The author is a conservative, but not a predictable one. In the book's forward, a liberal colleague who teaches film at Clemson, R. Barton Palmer, praises Winchell as rational, informed, and passionate. He says Winchell "does not write with the single-minded and ultimately unpersuasive fervor of the true believer."

There's a lot to chew on in the essays, and individuals of different political dispositions will like some of the commentaries and blanch at others. My guess is that the blanch-to-praise ratio will be higher for liberals than conservatives, but every reader will do some of both. Every reader will also encounter fresh views, especially as Winchell wrings new meanings out of individual movie scenes.

There's no particular need to read the essays in the order presented, and the essay on "Ben-Hur" is a good place to start. Winchell's treatment embraces the original book by General Lew Wallace, references the popular stage plays that popularized the story, and describes and compares the silent movie starring Francis X. Bushman and the epic film with Charlton Heston. A strong point each of Winchell's essays is placing a film in the context of the times; in the case of Ben-Hur, that requires reference to 1880, 1926, 1959, and now. Every fan will learn something new and revealing in these essays.

Essays on "Birth of a Nation," "Gone with the Wind," and "Song of the South" touch on the most sensitive and troubled issue in American life, race. Again, Winchell's patient explication of the films will provide much new information. In the review of "Song of the South," for instance, there's as much about Joel Chandler Harris and the Uncle Remus stories as there is about the 1946 Walt Disney film. Here the reader benefits from Winchell's background as a professor of literature.

There's not room in a short review to cover the whole ground, but it's safe to say his interpretations of the films that touch on race are likely to stir controversy. He criticises monochromatic treatments of the ante-Bellum south, the Confederacy, and reconstruction that emphasize racism, and he urges more nuanced views that take into account the values, scholarship, and culture of the time the film portrays and the time it was made.

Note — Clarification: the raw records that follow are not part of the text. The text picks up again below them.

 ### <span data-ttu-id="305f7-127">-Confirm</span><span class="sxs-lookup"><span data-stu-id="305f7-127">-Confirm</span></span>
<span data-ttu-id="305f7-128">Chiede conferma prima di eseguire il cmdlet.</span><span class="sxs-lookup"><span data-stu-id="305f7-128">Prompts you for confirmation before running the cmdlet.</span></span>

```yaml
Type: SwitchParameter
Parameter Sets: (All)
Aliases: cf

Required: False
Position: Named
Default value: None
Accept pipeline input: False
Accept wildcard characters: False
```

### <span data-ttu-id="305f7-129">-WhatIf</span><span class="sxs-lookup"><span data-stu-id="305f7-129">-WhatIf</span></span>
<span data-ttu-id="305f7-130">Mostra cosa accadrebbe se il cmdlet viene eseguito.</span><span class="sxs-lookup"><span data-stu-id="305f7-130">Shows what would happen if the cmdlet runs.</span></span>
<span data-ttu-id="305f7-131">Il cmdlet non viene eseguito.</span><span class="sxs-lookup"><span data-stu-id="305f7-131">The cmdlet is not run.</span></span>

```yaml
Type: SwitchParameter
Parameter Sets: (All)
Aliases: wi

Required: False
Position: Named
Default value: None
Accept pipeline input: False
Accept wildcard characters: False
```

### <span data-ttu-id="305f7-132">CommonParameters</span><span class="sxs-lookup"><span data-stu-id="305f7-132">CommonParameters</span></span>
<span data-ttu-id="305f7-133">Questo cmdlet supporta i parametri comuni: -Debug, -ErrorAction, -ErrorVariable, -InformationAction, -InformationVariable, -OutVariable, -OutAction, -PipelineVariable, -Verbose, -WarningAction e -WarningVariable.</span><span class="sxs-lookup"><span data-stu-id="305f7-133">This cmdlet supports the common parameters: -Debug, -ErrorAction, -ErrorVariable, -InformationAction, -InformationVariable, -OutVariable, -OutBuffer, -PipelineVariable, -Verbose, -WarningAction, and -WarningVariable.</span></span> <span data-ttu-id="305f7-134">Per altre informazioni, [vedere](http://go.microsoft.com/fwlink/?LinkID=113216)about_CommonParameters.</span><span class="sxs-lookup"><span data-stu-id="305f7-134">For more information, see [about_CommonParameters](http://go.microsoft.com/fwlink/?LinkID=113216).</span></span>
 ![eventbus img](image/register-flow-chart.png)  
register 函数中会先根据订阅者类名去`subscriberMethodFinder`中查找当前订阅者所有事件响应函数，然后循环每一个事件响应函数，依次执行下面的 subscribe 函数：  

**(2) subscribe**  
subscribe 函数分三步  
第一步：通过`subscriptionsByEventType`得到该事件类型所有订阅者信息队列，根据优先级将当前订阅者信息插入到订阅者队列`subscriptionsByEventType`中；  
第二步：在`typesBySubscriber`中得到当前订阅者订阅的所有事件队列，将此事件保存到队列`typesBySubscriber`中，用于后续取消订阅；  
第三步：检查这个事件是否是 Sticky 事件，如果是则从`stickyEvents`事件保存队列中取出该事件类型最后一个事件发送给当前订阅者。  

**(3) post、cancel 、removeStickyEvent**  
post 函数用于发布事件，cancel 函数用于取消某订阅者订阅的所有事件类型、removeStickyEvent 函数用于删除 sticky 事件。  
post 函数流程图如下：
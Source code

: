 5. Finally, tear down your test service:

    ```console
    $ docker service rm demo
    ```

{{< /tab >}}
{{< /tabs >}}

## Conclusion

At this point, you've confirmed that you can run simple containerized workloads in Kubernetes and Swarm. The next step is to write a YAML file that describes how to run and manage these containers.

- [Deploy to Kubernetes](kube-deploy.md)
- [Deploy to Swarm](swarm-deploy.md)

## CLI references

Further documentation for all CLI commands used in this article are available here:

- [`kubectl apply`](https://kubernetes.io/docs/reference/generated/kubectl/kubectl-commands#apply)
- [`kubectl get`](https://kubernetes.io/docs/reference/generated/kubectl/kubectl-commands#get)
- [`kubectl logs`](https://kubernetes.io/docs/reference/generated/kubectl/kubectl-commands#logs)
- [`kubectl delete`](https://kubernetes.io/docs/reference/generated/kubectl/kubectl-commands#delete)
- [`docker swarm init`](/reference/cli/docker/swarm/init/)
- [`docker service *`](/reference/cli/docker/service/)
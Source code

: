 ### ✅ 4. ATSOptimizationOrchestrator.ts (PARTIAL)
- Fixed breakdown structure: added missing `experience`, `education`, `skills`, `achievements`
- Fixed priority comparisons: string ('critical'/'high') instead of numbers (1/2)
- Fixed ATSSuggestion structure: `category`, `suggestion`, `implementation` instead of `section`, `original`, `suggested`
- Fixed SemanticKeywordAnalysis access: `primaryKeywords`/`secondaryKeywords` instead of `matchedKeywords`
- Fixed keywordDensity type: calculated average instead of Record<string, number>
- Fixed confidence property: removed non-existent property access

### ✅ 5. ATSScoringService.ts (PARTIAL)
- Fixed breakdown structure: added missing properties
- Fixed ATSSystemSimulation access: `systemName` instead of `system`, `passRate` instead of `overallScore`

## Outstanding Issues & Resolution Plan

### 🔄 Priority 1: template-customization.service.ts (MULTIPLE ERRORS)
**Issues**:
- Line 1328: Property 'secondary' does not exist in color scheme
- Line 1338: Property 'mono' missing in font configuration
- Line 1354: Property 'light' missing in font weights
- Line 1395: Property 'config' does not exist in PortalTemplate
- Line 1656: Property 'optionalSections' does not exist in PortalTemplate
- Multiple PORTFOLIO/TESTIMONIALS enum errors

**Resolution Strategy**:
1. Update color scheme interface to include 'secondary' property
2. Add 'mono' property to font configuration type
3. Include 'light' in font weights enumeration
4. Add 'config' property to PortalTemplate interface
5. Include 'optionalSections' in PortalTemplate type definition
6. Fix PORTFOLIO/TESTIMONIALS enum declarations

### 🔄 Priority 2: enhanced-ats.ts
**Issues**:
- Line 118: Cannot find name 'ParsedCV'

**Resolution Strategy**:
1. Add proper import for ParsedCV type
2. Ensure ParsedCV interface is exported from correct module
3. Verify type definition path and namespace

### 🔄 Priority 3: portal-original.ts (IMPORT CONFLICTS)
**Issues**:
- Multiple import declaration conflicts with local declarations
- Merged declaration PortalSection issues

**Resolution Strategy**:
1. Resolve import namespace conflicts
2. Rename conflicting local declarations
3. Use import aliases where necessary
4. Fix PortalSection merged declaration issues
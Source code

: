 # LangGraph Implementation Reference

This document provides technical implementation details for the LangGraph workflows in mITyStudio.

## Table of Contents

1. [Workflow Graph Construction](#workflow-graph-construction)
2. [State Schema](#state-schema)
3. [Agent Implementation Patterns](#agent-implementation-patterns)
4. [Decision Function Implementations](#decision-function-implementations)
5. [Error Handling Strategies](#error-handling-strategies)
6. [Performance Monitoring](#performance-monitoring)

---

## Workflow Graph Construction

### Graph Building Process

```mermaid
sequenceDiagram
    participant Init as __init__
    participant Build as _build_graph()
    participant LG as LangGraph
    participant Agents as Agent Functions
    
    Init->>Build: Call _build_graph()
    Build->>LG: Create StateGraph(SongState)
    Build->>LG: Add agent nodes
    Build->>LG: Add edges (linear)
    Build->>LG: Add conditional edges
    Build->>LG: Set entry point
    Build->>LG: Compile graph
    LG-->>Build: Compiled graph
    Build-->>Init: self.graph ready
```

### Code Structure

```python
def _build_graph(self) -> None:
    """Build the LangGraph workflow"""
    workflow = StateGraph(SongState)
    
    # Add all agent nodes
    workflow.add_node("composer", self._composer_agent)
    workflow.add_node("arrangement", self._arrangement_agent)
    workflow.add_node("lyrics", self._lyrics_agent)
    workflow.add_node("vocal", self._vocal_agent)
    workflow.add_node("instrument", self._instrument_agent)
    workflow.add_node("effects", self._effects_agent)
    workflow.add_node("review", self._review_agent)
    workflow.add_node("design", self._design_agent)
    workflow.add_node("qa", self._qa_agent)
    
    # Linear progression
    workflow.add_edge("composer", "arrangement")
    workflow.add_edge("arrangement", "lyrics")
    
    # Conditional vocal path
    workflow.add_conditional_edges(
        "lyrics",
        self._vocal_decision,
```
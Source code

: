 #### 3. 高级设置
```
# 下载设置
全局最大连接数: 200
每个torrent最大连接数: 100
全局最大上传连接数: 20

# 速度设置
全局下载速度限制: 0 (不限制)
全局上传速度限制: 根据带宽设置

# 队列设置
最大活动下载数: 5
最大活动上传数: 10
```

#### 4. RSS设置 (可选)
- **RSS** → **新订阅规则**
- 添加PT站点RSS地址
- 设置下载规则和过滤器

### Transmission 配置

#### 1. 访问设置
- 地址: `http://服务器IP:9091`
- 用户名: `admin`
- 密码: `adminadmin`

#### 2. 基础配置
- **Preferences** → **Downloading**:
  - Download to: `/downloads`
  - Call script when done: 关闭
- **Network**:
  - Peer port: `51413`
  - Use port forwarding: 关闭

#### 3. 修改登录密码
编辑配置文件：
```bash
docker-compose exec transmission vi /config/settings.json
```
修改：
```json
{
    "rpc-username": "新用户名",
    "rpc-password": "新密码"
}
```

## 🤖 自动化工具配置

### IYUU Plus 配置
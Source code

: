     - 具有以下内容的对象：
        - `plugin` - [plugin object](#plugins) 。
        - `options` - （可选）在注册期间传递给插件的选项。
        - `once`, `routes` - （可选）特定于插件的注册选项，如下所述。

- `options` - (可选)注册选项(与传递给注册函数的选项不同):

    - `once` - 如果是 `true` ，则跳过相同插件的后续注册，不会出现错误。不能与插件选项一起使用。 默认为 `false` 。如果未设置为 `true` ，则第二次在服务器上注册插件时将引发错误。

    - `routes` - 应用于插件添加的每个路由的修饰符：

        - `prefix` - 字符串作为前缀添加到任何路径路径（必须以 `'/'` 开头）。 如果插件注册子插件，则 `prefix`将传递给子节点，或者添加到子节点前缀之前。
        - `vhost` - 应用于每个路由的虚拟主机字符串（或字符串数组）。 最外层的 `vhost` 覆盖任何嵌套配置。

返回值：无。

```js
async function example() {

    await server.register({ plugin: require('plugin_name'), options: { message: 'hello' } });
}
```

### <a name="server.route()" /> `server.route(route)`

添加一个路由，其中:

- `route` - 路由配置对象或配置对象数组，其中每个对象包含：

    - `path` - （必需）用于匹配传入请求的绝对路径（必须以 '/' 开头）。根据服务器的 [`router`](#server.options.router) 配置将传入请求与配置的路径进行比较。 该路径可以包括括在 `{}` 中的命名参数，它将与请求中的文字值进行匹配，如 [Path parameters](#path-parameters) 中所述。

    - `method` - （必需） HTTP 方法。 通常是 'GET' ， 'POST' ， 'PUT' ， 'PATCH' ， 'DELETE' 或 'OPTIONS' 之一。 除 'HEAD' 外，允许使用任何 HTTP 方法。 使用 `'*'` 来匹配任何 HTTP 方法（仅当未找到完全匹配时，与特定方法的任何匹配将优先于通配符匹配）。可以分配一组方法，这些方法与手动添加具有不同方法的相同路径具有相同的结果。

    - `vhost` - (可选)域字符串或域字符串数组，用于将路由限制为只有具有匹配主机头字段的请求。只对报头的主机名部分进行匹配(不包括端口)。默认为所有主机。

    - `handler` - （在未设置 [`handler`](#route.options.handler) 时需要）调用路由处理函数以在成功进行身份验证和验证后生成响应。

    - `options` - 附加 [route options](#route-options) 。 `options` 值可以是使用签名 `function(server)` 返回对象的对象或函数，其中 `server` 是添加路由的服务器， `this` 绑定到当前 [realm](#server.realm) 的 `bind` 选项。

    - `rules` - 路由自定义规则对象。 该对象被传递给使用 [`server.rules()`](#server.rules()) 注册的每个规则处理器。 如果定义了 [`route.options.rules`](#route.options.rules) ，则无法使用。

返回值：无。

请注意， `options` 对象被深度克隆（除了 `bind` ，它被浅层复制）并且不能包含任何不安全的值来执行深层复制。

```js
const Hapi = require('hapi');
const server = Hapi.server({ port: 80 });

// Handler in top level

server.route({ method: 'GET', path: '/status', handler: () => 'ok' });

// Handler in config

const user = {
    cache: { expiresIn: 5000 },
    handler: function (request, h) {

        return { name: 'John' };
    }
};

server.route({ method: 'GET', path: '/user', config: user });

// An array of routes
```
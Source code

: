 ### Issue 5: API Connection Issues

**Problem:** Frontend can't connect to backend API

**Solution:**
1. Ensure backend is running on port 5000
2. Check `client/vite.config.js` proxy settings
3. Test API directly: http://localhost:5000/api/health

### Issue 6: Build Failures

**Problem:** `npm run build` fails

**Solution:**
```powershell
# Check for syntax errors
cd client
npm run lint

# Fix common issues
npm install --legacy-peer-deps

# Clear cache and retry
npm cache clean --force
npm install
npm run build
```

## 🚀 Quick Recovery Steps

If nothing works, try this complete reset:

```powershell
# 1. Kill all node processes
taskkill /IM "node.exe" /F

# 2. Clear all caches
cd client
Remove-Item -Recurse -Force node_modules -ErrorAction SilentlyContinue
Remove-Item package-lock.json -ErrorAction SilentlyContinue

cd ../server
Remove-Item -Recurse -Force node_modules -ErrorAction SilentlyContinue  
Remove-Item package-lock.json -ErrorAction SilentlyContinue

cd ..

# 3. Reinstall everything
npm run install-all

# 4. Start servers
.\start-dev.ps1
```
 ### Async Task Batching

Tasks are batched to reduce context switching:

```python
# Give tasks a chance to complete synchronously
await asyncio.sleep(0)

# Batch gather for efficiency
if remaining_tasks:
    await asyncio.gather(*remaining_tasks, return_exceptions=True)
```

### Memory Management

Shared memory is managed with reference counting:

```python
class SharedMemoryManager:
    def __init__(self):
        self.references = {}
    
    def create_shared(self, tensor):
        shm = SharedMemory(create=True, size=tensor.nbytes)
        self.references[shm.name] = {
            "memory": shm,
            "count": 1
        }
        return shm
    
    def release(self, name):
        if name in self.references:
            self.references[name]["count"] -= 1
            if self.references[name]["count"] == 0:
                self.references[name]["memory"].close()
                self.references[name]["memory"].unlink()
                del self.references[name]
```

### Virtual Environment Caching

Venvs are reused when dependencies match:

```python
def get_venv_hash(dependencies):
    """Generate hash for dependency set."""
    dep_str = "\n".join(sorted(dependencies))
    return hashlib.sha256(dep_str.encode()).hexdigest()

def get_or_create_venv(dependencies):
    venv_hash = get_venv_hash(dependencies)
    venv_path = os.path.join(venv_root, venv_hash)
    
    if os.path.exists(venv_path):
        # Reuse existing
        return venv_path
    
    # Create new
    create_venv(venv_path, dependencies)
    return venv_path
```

He scores many points, for sure, and he is right to urge a broader evaluation, in context. But in my view, he does not dislodge the centrality of slavery and racism to secession, the Civil War, and the history that unfolded after the conflict. Many films in the past obscured it, and all who are interested in knowing the true past must untangle how it has been represented -- in the classroom, in literature, and in film -- on the way to grasping the reality. For liberals and conservatives, this book can be informative and suggestive. The Intercollegiate Studies Institute has performed a real service by publishing it.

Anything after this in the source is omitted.